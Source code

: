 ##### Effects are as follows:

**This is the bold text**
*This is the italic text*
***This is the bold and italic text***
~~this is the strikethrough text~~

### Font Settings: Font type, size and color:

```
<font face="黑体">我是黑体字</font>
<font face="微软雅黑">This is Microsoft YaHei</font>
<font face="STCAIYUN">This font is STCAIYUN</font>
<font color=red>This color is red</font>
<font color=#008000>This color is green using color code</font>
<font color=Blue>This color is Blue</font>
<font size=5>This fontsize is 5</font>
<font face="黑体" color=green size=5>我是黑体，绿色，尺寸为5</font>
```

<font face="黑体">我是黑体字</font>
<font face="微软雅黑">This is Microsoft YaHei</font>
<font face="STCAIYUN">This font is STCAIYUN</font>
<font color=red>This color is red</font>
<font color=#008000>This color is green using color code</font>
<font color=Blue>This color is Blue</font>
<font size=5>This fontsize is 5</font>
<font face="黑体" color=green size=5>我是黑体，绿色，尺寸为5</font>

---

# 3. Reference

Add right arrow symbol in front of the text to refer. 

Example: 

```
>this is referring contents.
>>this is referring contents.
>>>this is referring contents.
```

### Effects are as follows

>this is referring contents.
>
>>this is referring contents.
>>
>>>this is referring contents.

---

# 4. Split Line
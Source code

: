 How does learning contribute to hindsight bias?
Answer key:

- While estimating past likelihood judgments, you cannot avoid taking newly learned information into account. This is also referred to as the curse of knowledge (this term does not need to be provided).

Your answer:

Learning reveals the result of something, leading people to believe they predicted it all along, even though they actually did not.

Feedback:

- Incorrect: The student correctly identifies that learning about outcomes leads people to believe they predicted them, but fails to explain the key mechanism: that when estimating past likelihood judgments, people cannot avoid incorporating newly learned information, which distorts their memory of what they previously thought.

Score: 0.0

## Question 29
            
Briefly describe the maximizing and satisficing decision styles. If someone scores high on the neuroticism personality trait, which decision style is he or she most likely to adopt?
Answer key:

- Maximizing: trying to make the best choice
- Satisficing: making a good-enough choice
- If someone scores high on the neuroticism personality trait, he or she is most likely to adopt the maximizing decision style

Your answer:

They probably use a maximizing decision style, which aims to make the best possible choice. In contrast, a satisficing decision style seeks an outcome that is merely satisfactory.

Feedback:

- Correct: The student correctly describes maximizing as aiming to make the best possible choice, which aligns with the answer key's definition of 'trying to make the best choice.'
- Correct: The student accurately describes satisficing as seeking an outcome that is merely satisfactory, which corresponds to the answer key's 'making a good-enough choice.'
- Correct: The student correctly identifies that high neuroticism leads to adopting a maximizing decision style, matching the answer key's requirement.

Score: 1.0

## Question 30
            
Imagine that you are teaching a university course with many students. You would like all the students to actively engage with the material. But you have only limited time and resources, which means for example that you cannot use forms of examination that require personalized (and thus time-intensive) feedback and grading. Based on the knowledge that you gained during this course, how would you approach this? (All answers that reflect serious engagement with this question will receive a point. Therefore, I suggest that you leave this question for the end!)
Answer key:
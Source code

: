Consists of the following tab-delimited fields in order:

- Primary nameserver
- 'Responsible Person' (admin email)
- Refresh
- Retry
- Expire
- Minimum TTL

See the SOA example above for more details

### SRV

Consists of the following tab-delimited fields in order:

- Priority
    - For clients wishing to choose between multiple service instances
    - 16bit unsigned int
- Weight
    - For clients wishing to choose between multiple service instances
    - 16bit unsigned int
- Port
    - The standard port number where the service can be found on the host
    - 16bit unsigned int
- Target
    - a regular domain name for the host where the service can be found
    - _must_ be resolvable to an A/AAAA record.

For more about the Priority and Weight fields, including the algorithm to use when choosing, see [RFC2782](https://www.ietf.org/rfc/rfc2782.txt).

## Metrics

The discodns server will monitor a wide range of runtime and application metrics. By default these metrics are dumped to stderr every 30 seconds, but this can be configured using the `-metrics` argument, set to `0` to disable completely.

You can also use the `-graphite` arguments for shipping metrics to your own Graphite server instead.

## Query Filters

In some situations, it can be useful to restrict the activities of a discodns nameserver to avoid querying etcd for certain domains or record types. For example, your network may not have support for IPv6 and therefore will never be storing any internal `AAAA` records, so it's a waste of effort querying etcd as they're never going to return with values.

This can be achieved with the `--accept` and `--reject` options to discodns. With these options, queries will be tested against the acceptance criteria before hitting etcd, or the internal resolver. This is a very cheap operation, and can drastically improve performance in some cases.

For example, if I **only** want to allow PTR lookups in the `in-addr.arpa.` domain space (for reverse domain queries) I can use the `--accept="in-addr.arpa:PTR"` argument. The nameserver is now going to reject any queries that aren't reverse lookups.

•••

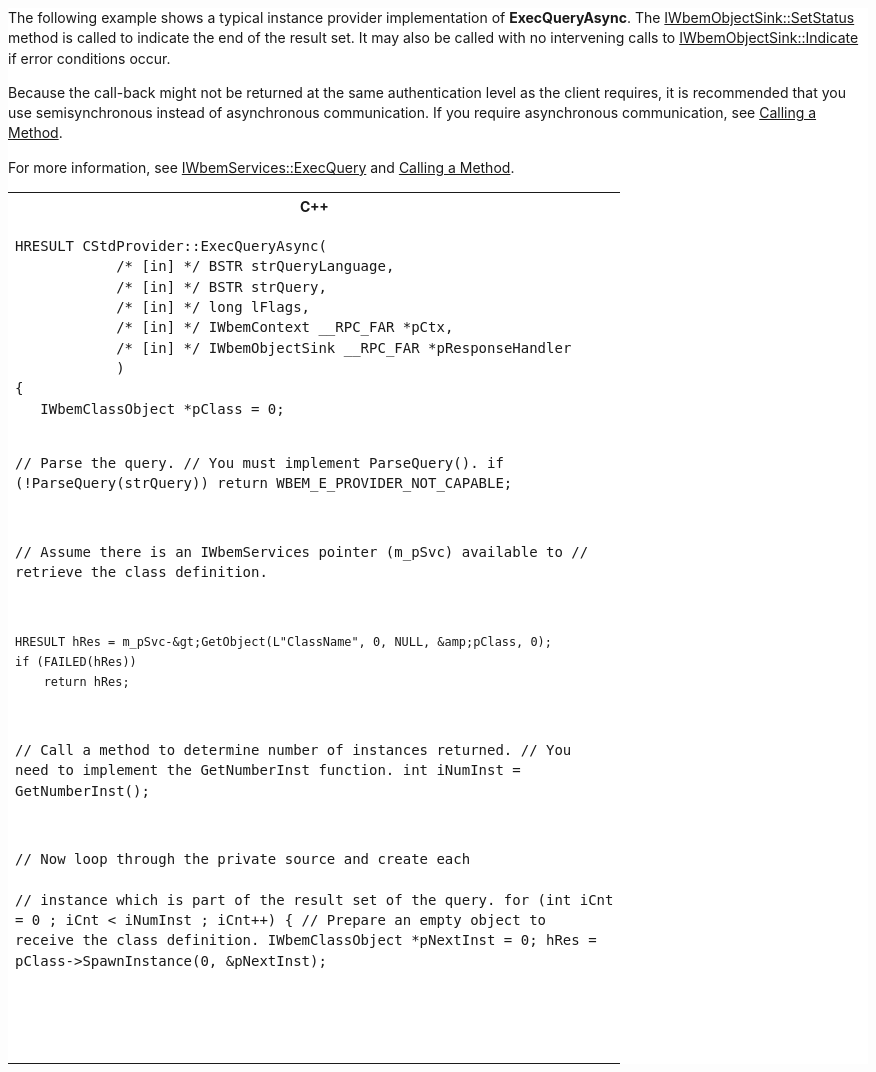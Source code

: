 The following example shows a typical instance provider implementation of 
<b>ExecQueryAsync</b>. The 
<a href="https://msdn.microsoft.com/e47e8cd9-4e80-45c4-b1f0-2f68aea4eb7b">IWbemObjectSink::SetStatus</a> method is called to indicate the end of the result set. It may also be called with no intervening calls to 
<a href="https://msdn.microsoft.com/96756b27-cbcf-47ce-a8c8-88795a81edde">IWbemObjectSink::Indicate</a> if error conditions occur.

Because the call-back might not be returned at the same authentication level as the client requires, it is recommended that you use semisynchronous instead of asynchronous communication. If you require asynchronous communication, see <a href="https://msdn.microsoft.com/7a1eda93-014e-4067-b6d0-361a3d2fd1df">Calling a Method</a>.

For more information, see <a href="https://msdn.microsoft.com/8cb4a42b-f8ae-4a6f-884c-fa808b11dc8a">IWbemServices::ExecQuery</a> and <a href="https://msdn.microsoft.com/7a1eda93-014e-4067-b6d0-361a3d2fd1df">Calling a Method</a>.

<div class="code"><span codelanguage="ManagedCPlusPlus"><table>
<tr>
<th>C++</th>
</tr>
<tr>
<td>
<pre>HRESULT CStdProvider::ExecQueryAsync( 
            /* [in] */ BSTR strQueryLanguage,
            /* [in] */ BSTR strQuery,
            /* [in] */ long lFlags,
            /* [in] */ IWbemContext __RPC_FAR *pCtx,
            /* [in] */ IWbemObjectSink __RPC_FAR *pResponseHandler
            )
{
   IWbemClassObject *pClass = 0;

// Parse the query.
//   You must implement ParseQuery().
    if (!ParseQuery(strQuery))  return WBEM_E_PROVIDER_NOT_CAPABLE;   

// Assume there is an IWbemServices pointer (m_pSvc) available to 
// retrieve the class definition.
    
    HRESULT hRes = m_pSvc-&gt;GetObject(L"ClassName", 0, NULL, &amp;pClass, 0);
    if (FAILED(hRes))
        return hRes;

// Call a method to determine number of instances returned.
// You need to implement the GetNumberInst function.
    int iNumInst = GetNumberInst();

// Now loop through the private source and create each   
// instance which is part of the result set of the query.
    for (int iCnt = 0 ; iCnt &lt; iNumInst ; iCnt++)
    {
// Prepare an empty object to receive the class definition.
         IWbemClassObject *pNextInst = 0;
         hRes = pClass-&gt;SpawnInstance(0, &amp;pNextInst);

•••

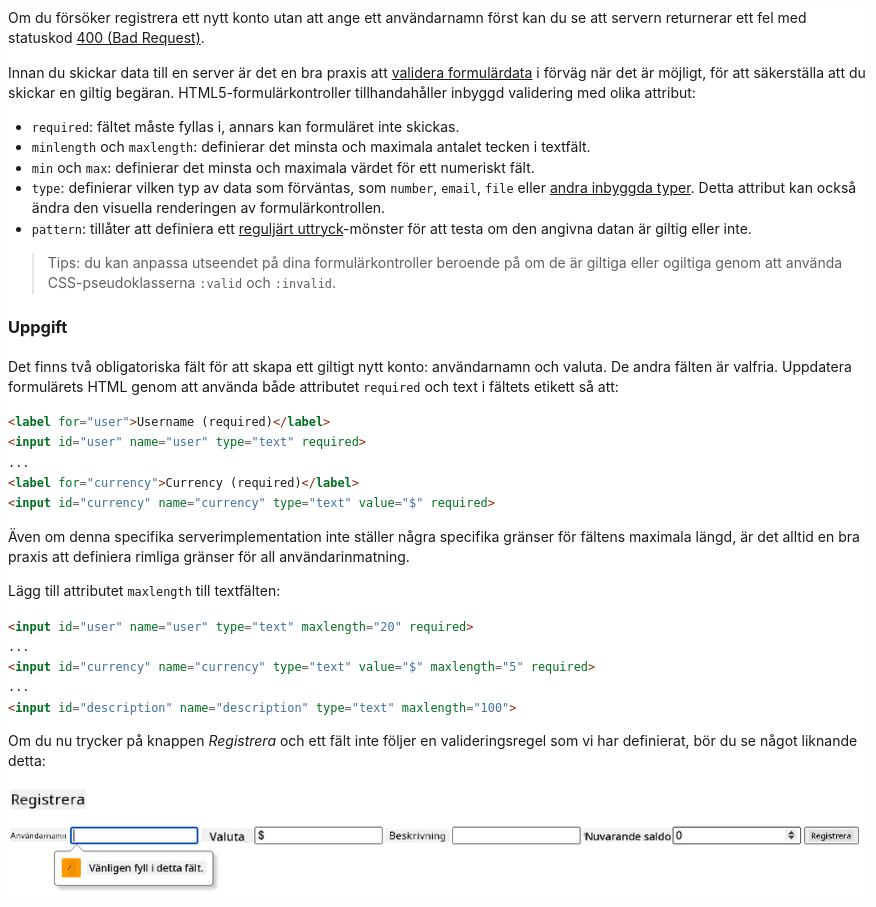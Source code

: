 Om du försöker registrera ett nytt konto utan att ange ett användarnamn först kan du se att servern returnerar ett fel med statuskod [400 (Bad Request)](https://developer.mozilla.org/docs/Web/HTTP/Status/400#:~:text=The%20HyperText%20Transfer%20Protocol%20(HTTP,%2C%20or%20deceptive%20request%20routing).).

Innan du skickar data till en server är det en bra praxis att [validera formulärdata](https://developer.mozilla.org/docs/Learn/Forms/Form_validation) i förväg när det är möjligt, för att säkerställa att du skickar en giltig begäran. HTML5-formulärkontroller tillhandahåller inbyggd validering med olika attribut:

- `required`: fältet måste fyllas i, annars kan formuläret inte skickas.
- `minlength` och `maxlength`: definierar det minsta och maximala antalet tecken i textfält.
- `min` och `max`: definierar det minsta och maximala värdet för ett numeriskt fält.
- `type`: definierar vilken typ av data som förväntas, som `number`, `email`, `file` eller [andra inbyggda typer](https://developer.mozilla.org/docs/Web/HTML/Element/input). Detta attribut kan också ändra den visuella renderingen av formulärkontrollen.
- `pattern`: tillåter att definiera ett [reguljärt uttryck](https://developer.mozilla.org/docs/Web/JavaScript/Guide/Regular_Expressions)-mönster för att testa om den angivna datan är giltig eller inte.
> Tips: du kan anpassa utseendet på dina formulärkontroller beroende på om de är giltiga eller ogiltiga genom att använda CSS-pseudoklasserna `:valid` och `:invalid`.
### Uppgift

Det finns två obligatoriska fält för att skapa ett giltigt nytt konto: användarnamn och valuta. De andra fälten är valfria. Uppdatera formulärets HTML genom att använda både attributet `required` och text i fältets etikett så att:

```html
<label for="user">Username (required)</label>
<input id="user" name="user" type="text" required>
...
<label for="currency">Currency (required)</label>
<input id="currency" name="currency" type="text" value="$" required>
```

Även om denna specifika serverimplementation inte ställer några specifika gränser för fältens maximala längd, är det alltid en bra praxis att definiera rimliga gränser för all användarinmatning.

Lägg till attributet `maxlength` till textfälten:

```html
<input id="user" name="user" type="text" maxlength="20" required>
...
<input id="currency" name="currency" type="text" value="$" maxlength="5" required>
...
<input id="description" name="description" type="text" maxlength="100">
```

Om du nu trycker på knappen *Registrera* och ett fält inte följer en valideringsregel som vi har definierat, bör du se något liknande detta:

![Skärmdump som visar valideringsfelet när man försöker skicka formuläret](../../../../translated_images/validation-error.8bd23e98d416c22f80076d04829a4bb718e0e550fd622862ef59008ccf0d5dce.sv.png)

•••

§ **DIRECTIONS FOR THIS TASK**:
Using the entries above, find all lines with "eller". Copy them.

§ **SOLUTION FOR THIS PROBLEM**:
- `type`: definierar vilken typ av data som förväntas, som `number`, `email`, `file` eller [andra inbyggda typer](https://developer.mozilla.org/docs/Web/HTML/Element/input). Detta attribut kan också ändra den visuella renderingen av formulärkontrollen.
- `pattern`: tillåter att definiera ett [reguljärt uttryck](https://developer.mozilla.org/docs/Web/JavaScript/Guide/Regular_Expressions)-mönster för att testa om den angivna datan är giltig eller inte.
> Tips: du kan anpassa utseendet på dina formulärkontroller beroende på om de är giltiga eller ogiltiga genom att använda CSS-pseudoklasserna `:valid` och `:invalid`.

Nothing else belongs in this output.